You probably do too – just how safe is it?
It was safer prior to October 2010, when a little piece of software called Firesheep became available. Firesheep allows someone to effectively look over your shoulder and see what you are doing on the Internet, and then use that connection themselves. It has currently been downloaded over 1 million times.
Here’s some advice: Don’t do anything confidential at a public WIFI hotspot.
This would include such things as banking, logging into your webmail account, government website logins, or any new sign-ups that ask for personal information. You might also add Facebook, LinkedIn and other websites where you store personal and/or company information – especially if you happen to use the same username/password combination for all these websites, as many do.
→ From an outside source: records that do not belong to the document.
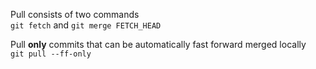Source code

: Pull consists of two commands  
`git fetch` and `git merge FETCH_HEAD`

Pull **only** commits that can be automatically fast forward merged locally  
`git pull --ff-only`
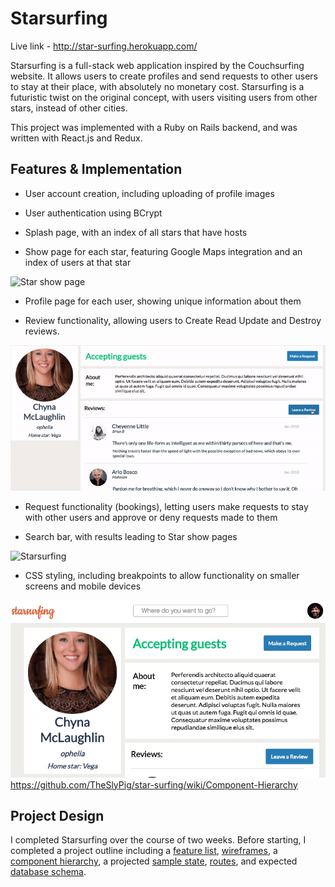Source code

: # Starsurfing

Live link - http://star-surfing.herokuapp.com/

Starsurfing is a full-stack web application inspired by the Couchsurfing website. It allows users to create profiles and send requests to other users to stay at their place, with absolutely no monetary cost. Starsurfing is a futuristic twist on the original concept, with users visiting users from other stars, instead of other cities.

This project was implemented with a Ruby on Rails backend, and was written with React.js and Redux.

## Features & Implementation

* User account creation, including uploading of profile images

* User authentication using BCrypt

* Splash page, with an index of all stars that have hosts

* Show page for each star, featuring Google Maps integration and an index of users at that star

![Star show page](https://i.imgur.com/nTgmdwD.png)

* Profile page for each user, showing unique information about them

* Review functionality, allowing users to Create Read Update and Destroy reviews.

![User show page](/screenshots/user-show.gif)

* Request functionality (bookings), letting users make requests to stay with other users and approve or deny requests made to them

* Search bar, with results leading to Star show pages

![Starsurfing](https://i.imgur.com/xbweDkF.png)

* CSS styling, including breakpoints to allow functionality on smaller screens and mobile devices

![Breakpoints](/screenshots/breakpoints.gif)
https://github.com/TheSlyPig/star-surfing/wiki/Component-Hierarchy
## Project Design
I completed Starsurfing over the course of two weeks. Before starting, I completed a project outline including a [feature list](https://github.com/TheSlyPig/star-surfing/wiki/MVP-List), [wireframes](https://github.com/TheSlyPig/star-surfing/wiki/Wireframes), a [component hierarchy](https://github.com/TheSlyPig/star-surfing/wiki/Component-Hierarchy), a projected [sample state](https://github.com/TheSlyPig/star-surfing/wiki/Sample-State), [routes](https://github.com/TheSlyPig/star-surfing/wiki/Routes), and expected [database schema](https://github.com/TheSlyPig/star-surfing/wiki/Database-Schema).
I’m highlighting Starbucks here, since it is probably the most common, but any public WIFI spot counts; McDonalds, Public Library, even your home WIFI if it is unprotected and you live in an apartment. (I can see about 35 WIFI connections from my home and still some that are unprotected)
What CAN you do on the Starbucks WIFI?
How much risk you take is up to you however you should be safe browsing news, and general web surfing. Have a cup of joe and catch the latest news or sports scores.
Easy Protection
Here’s the best solution if you need to do something confidential at a public location. If you have one, connect to your corporate VPN and do all your activity through that. Hackers can’t get through VPN traffic.
Can you tell if you’re being snooped?
Unfortunately no, unless you have some specialized software and some tech savvy.
Stopping in for coffee or tea at your local spot and firing up you browser is so convenient that we’re not going to stop doing it. Always remember though that you’re in a public spot – and act accordingly.
Have you ever had suspicion of being snooped upon?